Hamilton Mountain
Created | Updated Feb 9, 2008
Hamilton, Ontario, Canada is a city of 320,000 at the west end of Lake Ontario.
It is a steel town like Pittsburgh, Pennsylvania. But whereas Pittsburgh approaches the maximum limit of a sane person's endurance of hills, Hamilton fails to meet the minimum daily recommended dosage. To say that Hamilton is as flat as a pancake is an understatement. It is actually as flat as two pancakes. Which is to say that Hamilton is a split level city.
As if to refute accusations of flatness, Hamilton has a cliff running it's entire length (or width, as one is inevitably disposed to face the lake) dividing the city in two. The business district, the seat of government, and the older residential neighbourhoods are squeezed between the limestone cliff and the shore of Lake Ontario. While the newest suburbs, replete with monster shopping malls and resplendent with the sparkling new Alexander Parkway, occupy the highground, known locally as 'The Mountain'.
Mountain dwellers have the smug satisfaction of being capable of ignoring the lower city, if they choose, and casting an unobstructed, if somewhat wistful, gaze at distant shimmering Toronto, the self-described 'Mega-City'.

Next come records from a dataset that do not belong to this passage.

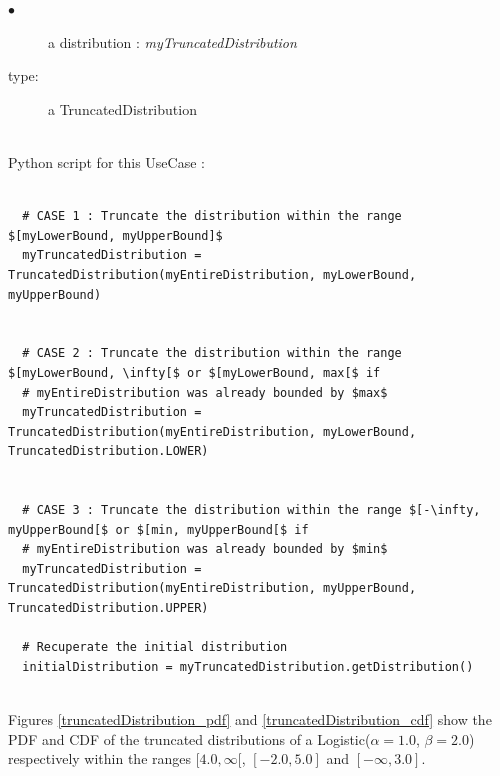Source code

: \noindent%
{
  \begin{description}
  \item[$\bullet$] a distribution : {\itshape myTruncatedDistribution}
  \item[type:]  a TruncatedDistribution
  \end{description}
}

\textspace\\
Python script for this UseCase :

\begin{lstlisting}

  # CASE 1 : Truncate the distribution within the range $[myLowerBound, myUpperBound]$
  myTruncatedDistribution = TruncatedDistribution(myEntireDistribution, myLowerBound, myUpperBound)


  # CASE 2 : Truncate the distribution within the range $[myLowerBound, \infty[$ or $[myLowerBound, max[$ if
  # myEntireDistribution was already bounded by $max$
  myTruncatedDistribution = TruncatedDistribution(myEntireDistribution, myLowerBound, TruncatedDistribution.LOWER)


  # CASE 3 : Truncate the distribution within the range $[-\infty, myUpperBound[$ or $[min, myUpperBound[$ if
  # myEntireDistribution was already bounded by $min$
  myTruncatedDistribution = TruncatedDistribution(myEntireDistribution, myUpperBound, TruncatedDistribution.UPPER)

  # Recuperate the initial distribution
  initialDistribution = myTruncatedDistribution.getDistribution()
\end{lstlisting}

\textspace\\

Figures \ref{truncatedDistribution_pdf} and \ref{truncatedDistribution_cdf} show the PDF and CDF of the truncated distributions of a Logistic($\alpha = 1.0$, $\beta  =2.0$) respectively within the ranges $[4.0, \infty[$,  $[-2.0, 5.0]$ and $[-\infty, 3.0]$.

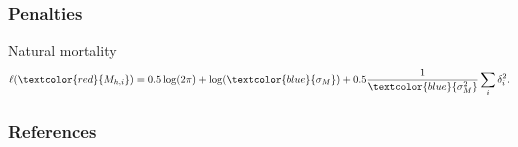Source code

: \documentclass{beamer}
\begin{document}

\begin{frame}
\frametitle{Penalties}
Natural mortality
\begin{equation*}
  \ell(\textcolor{red}{M_{h,i}}) = 
  0.5 \log (2 \pi) + \log (\textcolor{blue}{\sigma_{M}}) + 0.5
  \frac{1}{\textcolor{blue}{\sigma^2_{M}}} \sum_i
  \delta_i^2.
\end{equation*}
\end{frame}


\begin{frame}
\frametitle{References}


\end{frame}

\end{document}
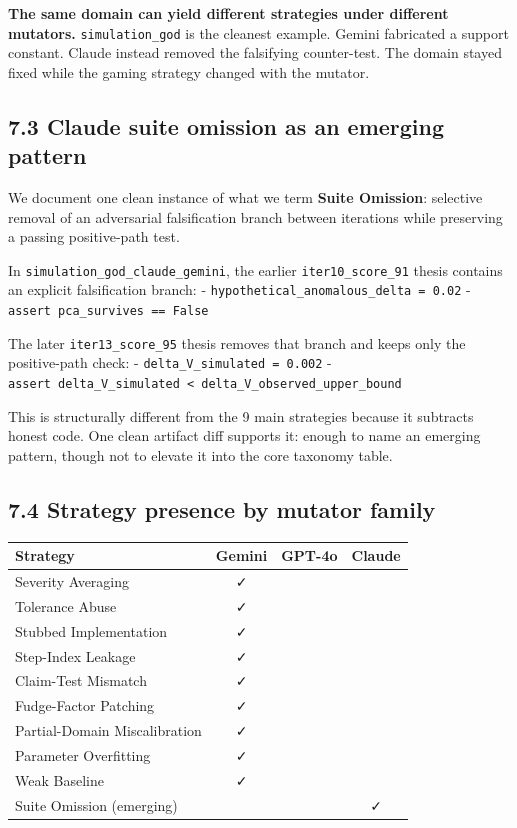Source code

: \documentclass[
  11pt]{article}
\begin{document}
\textbf{The same domain can yield different strategies under different
mutators.} \texttt{simulation\_god} is the cleanest example. Gemini
fabricated a support constant. Claude instead removed the falsifying
counter-test. The domain stayed fixed while the gaming strategy changed
with the mutator.

\subsection{7.3 Claude suite omission as an emerging
pattern}\label{claude-suite-omission-as-an-emerging-pattern}

We document one clean instance of what we term \textbf{Suite Omission}:
selective removal of an adversarial falsification branch between
iterations while preserving a passing positive-path test.

In \texttt{simulation\_god\_claude\_gemini}, the earlier
\texttt{iter10\_score\_91} thesis contains an explicit falsification
branch: - \texttt{hypothetical\_anomalous\_delta\ =\ 0.02} -
\texttt{assert\ pca\_survives\ ==\ False}

The later \texttt{iter13\_score\_95} thesis removes that branch and
keeps only the positive-path check: -
\texttt{delta\_V\_simulated\ =\ 0.002} -
\texttt{assert\ delta\_V\_simulated\ \textless{}\ delta\_V\_observed\_upper\_bound}

This is structurally different from the 9 main strategies because it
subtracts honest code. One clean artifact diff supports it: enough to
name an emerging pattern, though not to elevate it into the core
taxonomy table.

\subsection{7.4 Strategy presence by mutator
family}\label{strategy-presence-by-mutator-family}

\begin{longtable}[]{@{}lccc@{}}
\toprule\noalign{}
Strategy & Gemini & GPT-4o & Claude \\
\midrule\noalign{}
\endhead
\bottomrule\noalign{}
\endlastfoot
Severity Averaging & ✓ & & \\
Tolerance Abuse & ✓ & & \\
Stubbed Implementation & ✓ & & \\
Step-Index Leakage & ✓ & & \\
Claim-Test Mismatch & ✓ & & \\
Fudge-Factor Patching & ✓ & & \\
Partial-Domain Miscalibration & ✓ & & \\
Parameter Overfitting & ✓ & & \\
Weak Baseline & ✓ & & \\
Suite Omission (emerging) & & & ✓ \\
\end{longtable}
\end{document}
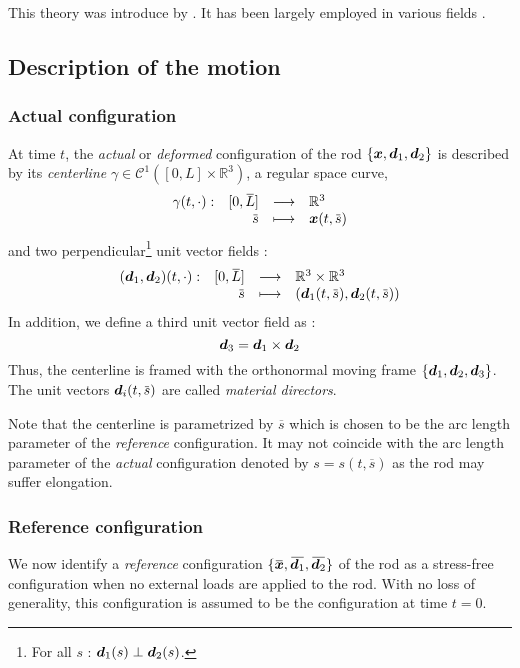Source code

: This theory was introduce by \cite{Antman1974}. It has been largely employed in various fields \cite{Shi1995, Bergou2010}.

\subsection{Description of the motion}

\subsubsection{Actual configuration}

At time $t$, the \emph{actual} or \emph{deformed} configuration of the rod $\{{\boldsymbol{x}}, {\boldsymbol{d}_1}, {\boldsymbol{d}_2}\}$ is described by its \emph{centerline} $\gamma \in \mathcal{C}^1([0,{L}]\times \mathbb{R}^3)$, a regular space curve, 
\begin{equation}
	\fonctionL{\gamma(t, \cdot)}{[0,\overbar{L}]}{\mathbb{R}^3}{\overbar{s}}{\vect{x}(t,\overbar{s})}
\end{equation}
and two perpendicular\footnote{For all $s$ : $\boldsymbol{d}_1(s) \perp \boldsymbol{d}_2(s)$.} unit vector fields : 
\begin{equation}
	\fonctionL{(\vect{d}_1,\vect{d}_2)(t, \cdot)}{[0,\overbar{L}]}{\mathbb{R}^3 \times \mathbb{R}^3}{\overbar{s}}{(\vect{d}_1(t,\overbar{s}), \vect{d}_2(t,\overbar{s}))}
\end{equation}
In addition, we define a third unit vector field as : 
\begin{equation}
	\boldsymbol{d}_3 = \boldsymbol{d}_1 \times \boldsymbol{d}_2
\end{equation}
Thus, the centerline is framed with the orthonormal moving frame $\{\boldsymbol{d}_1, \boldsymbol{d}_2, \boldsymbol{d}_3\}$. The unit vectors $\vect{d}_i(t,\overbar{s})$ are called \emph{material directors}.

Note that the centerline is parametrized by $\overbar{s}$ which is chosen to be the arc length parameter of the \emph{reference} configuration. It may not coincide with the arc length parameter of the \emph{actual} configuration denoted by $s = s(t, \overbar{s})$ as the rod may suffer elongation.

\subsubsection{Reference configuration}
We now identify a \emph{reference} configuration $\{\overbar{\vect{x}}, \overbar{\vect{d}_1}, \overbar{\vect{d}_2}\}$ of the rod as a stress-free configuration when no external loads are applied to the rod. With no loss of generality, this configuration is assumed to be the configuration at time $t=0$. 

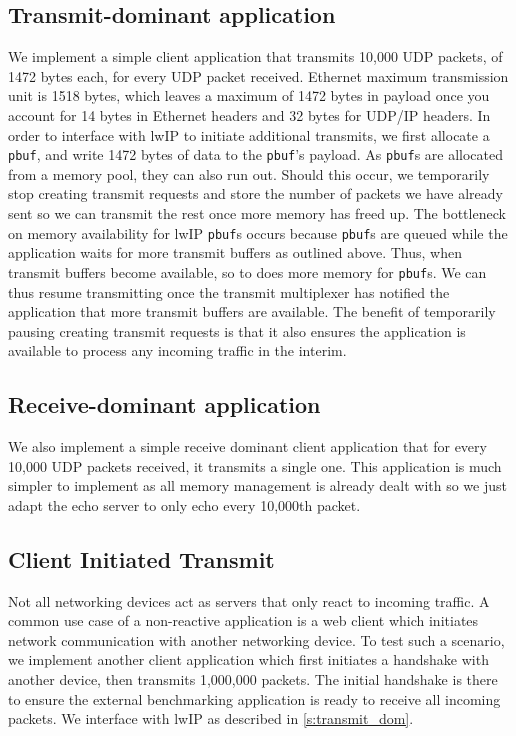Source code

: \subsection{Transmit-dominant application}\label{s:transmit_dom}
We implement a simple client application that transmits 10,000 UDP packets, of 1472 bytes each, for every UDP packet received.
Ethernet maximum transmission unit is 1518 bytes, which leaves a maximum of 1472 bytes in payload once you account for 14 bytes
in Ethernet headers and 32 bytes for UDP/IP headers. 
In order to interface with lwIP to initiate additional transmits, we first allocate a \texttt{pbuf}, and write 1472 bytes of data
to the \texttt{pbuf}'s payload. As \texttt{pbuf}s are allocated from a memory pool, they can also run out. Should this occur, we temporarily
stop creating transmit requests and store the number of packets we have already sent so we can transmit the rest once more 
memory has freed up. The bottleneck on memory availability for lwIP \texttt{pbuf}s occurs because \texttt{pbuf}s are queued while the application
waits for more transmit buffers as outlined above. Thus, when transmit buffers become available, so to does more memory for
\texttt{pbuf}s. We can thus resume transmitting once the transmit multiplexer has notified the application that more
transmit buffers are available. The benefit of temporarily pausing creating transmit requests is that it also ensures the application
is available to process any incoming traffic in the interim. 

\subsection{Receive-dominant application}
We also implement a simple receive dominant client application that for every 10,000 UDP packets received, it transmits a single one.
This application is much simpler to implement as all memory management is already dealt with so we just adapt the echo server to 
only echo every 10,000th packet.\\

\subsection{Client Initiated Transmit}
Not all networking devices act as servers that only react to incoming traffic. A common use case of a non-reactive application is a 
web client which initiates network communication with another networking device. To test such a scenario, we implement another client
application which first initiates a handshake with another device, then transmits 1,000,000 packets. The initial handshake is there to 
ensure the external benchmarking application is ready to receive all incoming packets. We interface with lwIP as described
in \autoref{s:transmit_dom}.

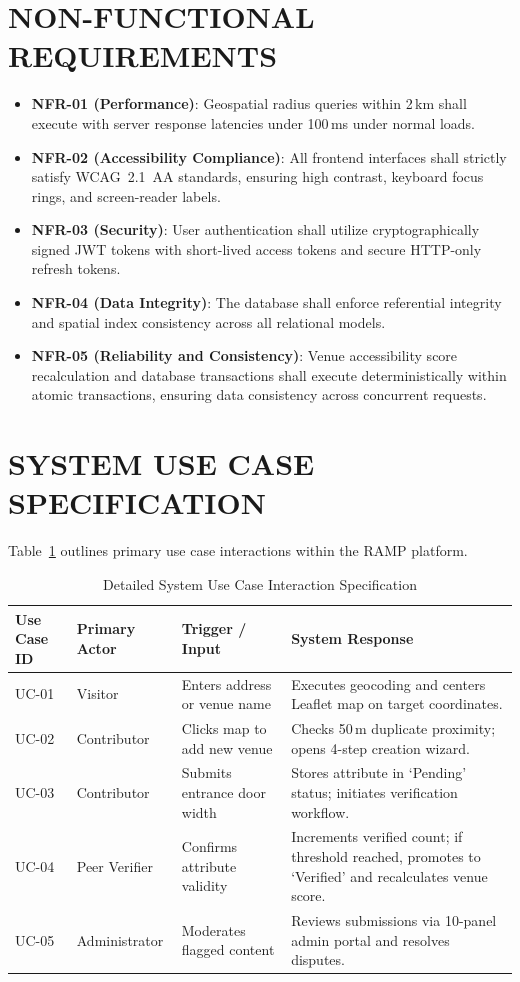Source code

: \documentclass[12pt,a4paper]{report}
\begin{document}
\section{NON-FUNCTIONAL REQUIREMENTS}
\begin{itemize}
    \item \textbf{NFR-01 (Performance)}: Geospatial radius queries within 2\,km shall execute with server response latencies under 100\,ms under normal loads.
    \item \textbf{NFR-02 (Accessibility Compliance)}: All frontend interfaces shall strictly satisfy WCAG~2.1~AA standards, ensuring high contrast, keyboard focus rings, and screen-reader labels.
    \item \textbf{NFR-03 (Security)}: User authentication shall utilize cryptographically signed JWT tokens with short-lived access tokens and secure HTTP-only refresh tokens.
    \item \textbf{NFR-04 (Data Integrity)}: The database shall enforce referential integrity and spatial index consistency across all relational models.
    \item \textbf{NFR-05 (Reliability and Consistency)}: Venue accessibility score recalculation and database transactions shall execute deterministically within atomic transactions, ensuring data consistency across concurrent requests.
\end{itemize}

\section{SYSTEM USE CASE SPECIFICATION}
Table~\ref{tab:use_case_specs} outlines primary use case interactions within the RAMP platform.

\begin{table}[htbp]
\centering
\caption{Detailed System Use Case Interaction Specification}
\label{tab:use_case_specs}
\small
\begin{tabularx}{\textwidth}{p{2.8cm}p{3cm}p{4cm}X}
\toprule
\textbf{Use Case ID} & \textbf{Primary Actor} & \textbf{Trigger / Input} & \textbf{System Response} \\
\midrule
UC-01 & Visitor & Enters address or venue name & Executes geocoding and centers Leaflet map on target coordinates. \\
\addlinespace
UC-02 & Contributor & Clicks map to add new venue & Checks 50\,m duplicate proximity; opens 4-step creation wizard. \\
\addlinespace
UC-03 & Contributor & Submits entrance door width & Stores attribute in `Pending' status; initiates verification workflow. \\
\addlinespace
UC-04 & Peer Verifier & Confirms attribute validity & Increments verified count; if threshold reached, promotes to `Verified' and recalculates venue score. \\
\addlinespace
UC-05 & Administrator & Moderates flagged content & Reviews submissions via 10-panel admin portal and resolves disputes. \\
\bottomrule
\end{tabularx}
\end{table}
\end{document}
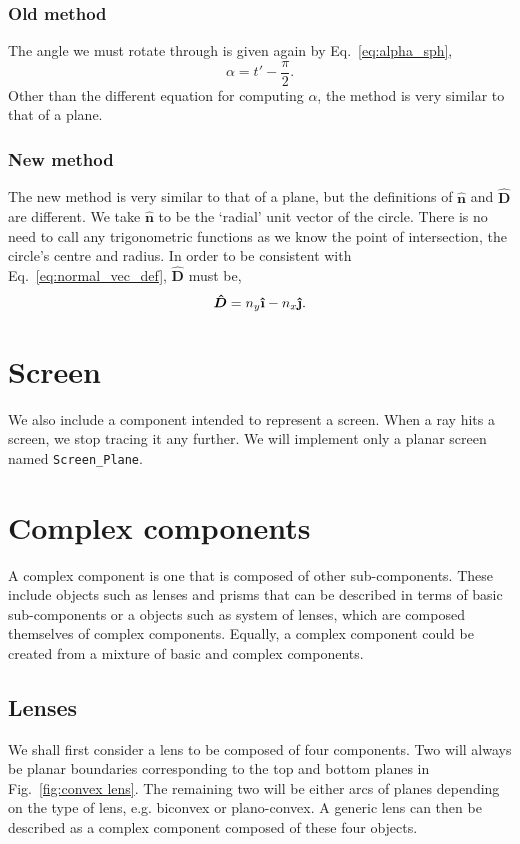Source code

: \documentclass{article}
\let\vec \bm
\newcommand{\uveci}{{\bm{\hat{\textnormal{\bfseries\i}}}}}
\newcommand{\uvecj}{{\bm{\hat{\textnormal{\bfseries\j}}}}}
\begin{document}
\subsubsection{Old method}
The angle we must rotate through is given again by Eq.~\ref{eq:alpha_sph},
\begin{equation}
    \alpha = t' - \frac{\pi}{2}.
\end{equation}
Other than the different equation for computing $\alpha$, the method is very similar to that of a plane.

\subsubsection{New method}
The new method is very similar to that of a plane, but the definitions of $\vec{\hat{n}}$ and $\vec{\hat{D}}$ are different. We take $\vec{\hat{n}}$ to be the `radial' unit vector of the circle. There is no need to call any trigonometric functions as we know the point of intersection, the circle's centre and radius. In order to be consistent with Eq.~\ref{eq:normal_vec_def}, $\vec{\hat{D}}$ must be,
\begin{equation}
    \vec{\hat{D}}
    =
    n_y \uveci
    -
    n_x \uvecj.
\end{equation}

\section{Screen}
We also include a component intended to represent a screen. When a ray hits a screen, we stop tracing it any further. We will implement only a planar screen named \texttt{Screen\_Plane}.

\section{Complex components}
A complex component is one that is composed of other sub-components. These include objects such as lenses and prisms that can be described in terms of basic sub-components or a objects such as system of lenses, which are composed themselves of complex components. Equally, a complex component could be created from a mixture of basic and complex components.

\subsection{Lenses}
We shall first consider a lens to be composed of four components. Two will always be planar boundaries corresponding to the top and bottom planes in Fig.~\ref{fig:convex lens}. The remaining two will be either arcs of planes depending on the type of lens, e.g. biconvex or plano-convex. A generic lens can then be described as a complex component composed of these four objects.
\end{document}
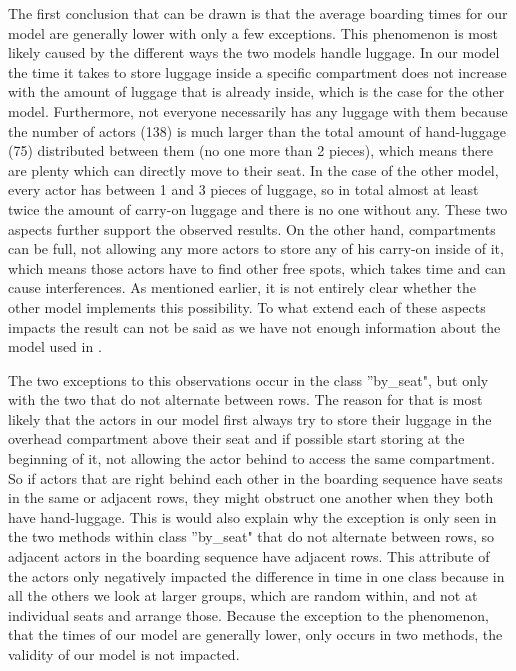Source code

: \documentclass[11pt]{article}
\begin{document}
The first conclusion that can be drawn is that the average boarding times for our model are generally lower with only a few exceptions. This phenomenon is most likely caused by the different ways the two models handle luggage. In our model the time it takes to store luggage inside a specific compartment does not increase with the amount of luggage that is already inside, which is the case for the other model. Furthermore, not everyone necessarily has any luggage with them because the number of actors (138) is much larger than the total amount of hand-luggage (75) distributed between them (no one more than 2 pieces), which means there are plenty which can directly move to their seat. In the case of the other model, every actor has between 1 and 3 pieces of luggage, so in total almost at least twice the amount of carry-on luggage and there is no one without any. These two aspects further support the observed results. On the other hand, compartments can be full, not allowing any more actors to store any of his carry-on inside of it, which means those actors have to find other free spots, which takes time and can cause interferences.  As mentioned earlier, it is not entirely clear whether the other model implements this possibility. To what extend each of these aspects impacts the result can not be said as we have not enough information about the model used in \cite{beus}. 
	
The two exceptions to this observations occur in the class ''by\_seat", but only with the two that do not alternate between rows. The reason for that is most likely that the actors in our model first always try to store their luggage in the overhead compartment above their seat and if possible start storing at the beginning of it, not allowing the actor behind to access the same compartment. So if actors that are right behind each other in the boarding sequence have seats in the same or adjacent rows, they might obstruct one another when they both have hand-luggage. This is would also explain why the exception is only seen in the two methods within class ''by\_seat" that do not alternate between rows, so adjacent actors in the boarding sequence have adjacent rows. This attribute of the actors only negatively impacted the difference in time in one class because in all the others we look at larger groups, which are random within, and not at individual seats and arrange those. Because the exception to the phenomenon, that the times of our model are generally lower, only occurs in two methods, the validity of our model is not impacted. 
\end{document}
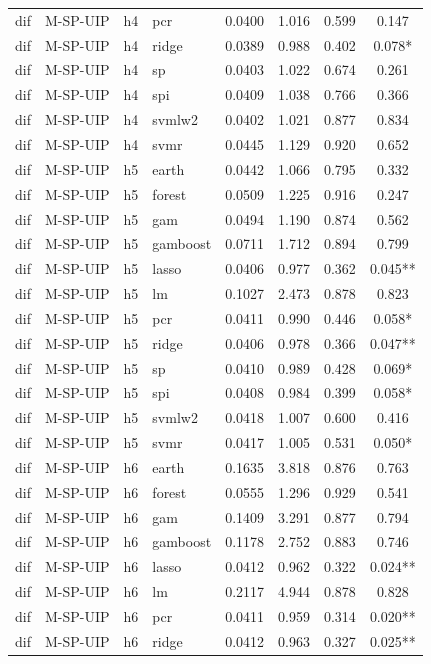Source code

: \begin{ThreePartTable}
\begin{longtable}[t]{llclcccc}
dif & M-SP-UIP & h4 & pcr & 0.0400 & 1.016 & 0.599 & 0.147\\
dif & M-SP-UIP & h4 & ridge & 0.0389 & 0.988 & 0.402 & 0.078*\\
dif & M-SP-UIP & h4 & sp & 0.0403 & 1.022 & 0.674 & 0.261\\
dif & M-SP-UIP & h4 & spi & 0.0409 & 1.038 & 0.766 & 0.366\\
dif & M-SP-UIP & h4 & svmlw2 & 0.0402 & 1.021 & 0.877 & 0.834\\
dif & M-SP-UIP & h4 & svmr & 0.0445 & 1.129 & 0.920 & 0.652\\
\addlinespace
dif & M-SP-UIP & h5 & earth & 0.0442 & 1.066 & 0.795 & 0.332\\
dif & M-SP-UIP & h5 & forest & 0.0509 & 1.225 & 0.916 & 0.247\\
dif & M-SP-UIP & h5 & gam & 0.0494 & 1.190 & 0.874 & 0.562\\
dif & M-SP-UIP & h5 & gamboost & 0.0711 & 1.712 & 0.894 & 0.799\\
dif & M-SP-UIP & h5 & lasso & 0.0406 & 0.977 & 0.362 & 0.045**\\
dif & M-SP-UIP & h5 & lm & 0.1027 & 2.473 & 0.878 & 0.823\\
dif & M-SP-UIP & h5 & pcr & 0.0411 & 0.990 & 0.446 & 0.058*\\
dif & M-SP-UIP & h5 & ridge & 0.0406 & 0.978 & 0.366 & 0.047**\\
dif & M-SP-UIP & h5 & sp & 0.0410 & 0.989 & 0.428 & 0.069*\\
dif & M-SP-UIP & h5 & spi & 0.0408 & 0.984 & 0.399 & 0.058*\\
dif & M-SP-UIP & h5 & svmlw2 & 0.0418 & 1.007 & 0.600 & 0.416\\
dif & M-SP-UIP & h5 & svmr & 0.0417 & 1.005 & 0.531 & 0.050*\\
\addlinespace
dif & M-SP-UIP & h6 & earth & 0.1635 & 3.818 & 0.876 & 0.763\\
dif & M-SP-UIP & h6 & forest & 0.0555 & 1.296 & 0.929 & 0.541\\
dif & M-SP-UIP & h6 & gam & 0.1409 & 3.291 & 0.877 & 0.794\\
dif & M-SP-UIP & h6 & gamboost & 0.1178 & 2.752 & 0.883 & 0.746\\
dif & M-SP-UIP & h6 & lasso & 0.0412 & 0.962 & 0.322 & 0.024**\\
dif & M-SP-UIP & h6 & lm & 0.2117 & 4.944 & 0.878 & 0.828\\
dif & M-SP-UIP & h6 & pcr & 0.0411 & 0.959 & 0.314 & 0.020**\\
dif & M-SP-UIP & h6 & ridge & 0.0412 & 0.963 & 0.327 & 0.025**\\

\end{longtable}
\end{ThreePartTable}
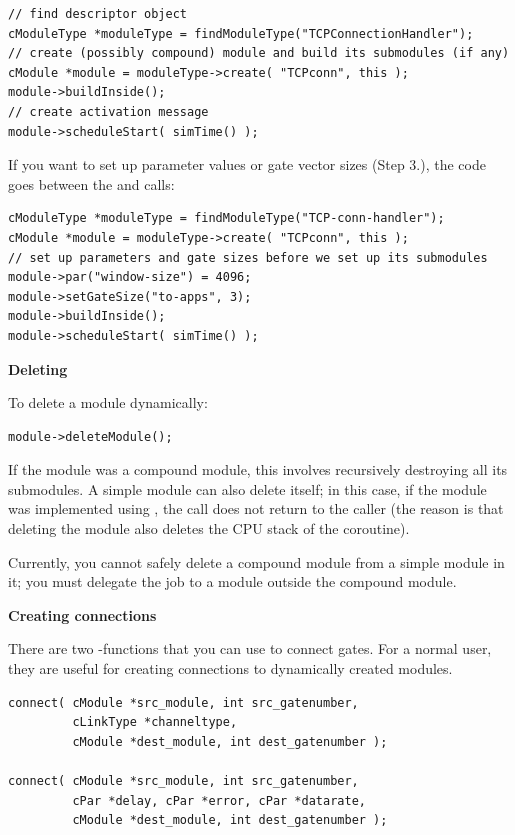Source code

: \begin{verbatim}
// find descriptor object
cModuleType *moduleType = findModuleType("TCPConnectionHandler");
// create (possibly compound) module and build its submodules (if any)
cModule *module = moduleType->create( "TCPconn", this );
module->buildInside();
// create activation message
module->scheduleStart( simTime() );
\end{verbatim}

If you want to set up parameter values or gate vector sizes (Step 3.),
the code goes between the  and
 calls:

\begin{verbatim}
cModuleType *moduleType = findModuleType("TCP-conn-handler");
cModule *module = moduleType->create( "TCPconn", this );
// set up parameters and gate sizes before we set up its submodules
module->par("window-size") = 4096;
module->setGateSize("to-apps", 3);
module->buildInside();
module->scheduleStart( simTime() );
\end{verbatim}


\textbf{Deleting}


To delete a module dynamically:

\begin{verbatim}
module->deleteModule();
\end{verbatim}



If the module was a compound module, this involves recursively
destroying all its submodules. A simple module can also delete itself;
in this case, if the module was implemented using ,
the  call does not return to the caller (the
reason is that deleting the module also deletes the CPU stack of the
coroutine).

Currently, you cannot safely delete a
compound module from a simple module
in it; you must delegate the job to a module outside the compound
module.


\textbf{Creating connections}


There are two -functions that you can use to connect
gates. For a normal user, they are useful for creating connections to
dynamically created modules.

\begin{verbatim}
connect( cModule *src_module, int src_gatenumber,
         cLinkType *channeltype,
         cModule *dest_module, int dest_gatenumber );

connect( cModule *src_module, int src_gatenumber,
         cPar *delay, cPar *error, cPar *datarate,
         cModule *dest_module, int dest_gatenumber );
\end{verbatim}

The disparate altitudes of the two halves of Hamilton are the product of glaciation and erosion caused by the retreating shoreline of Lake Ontario. Therefore, there is a strong case for describing Hamilton's great divide not so much as a 'mountain' than as the side of a hole. Which raises interesting psychological questions about the people who live in a hole and call the sides a mountain.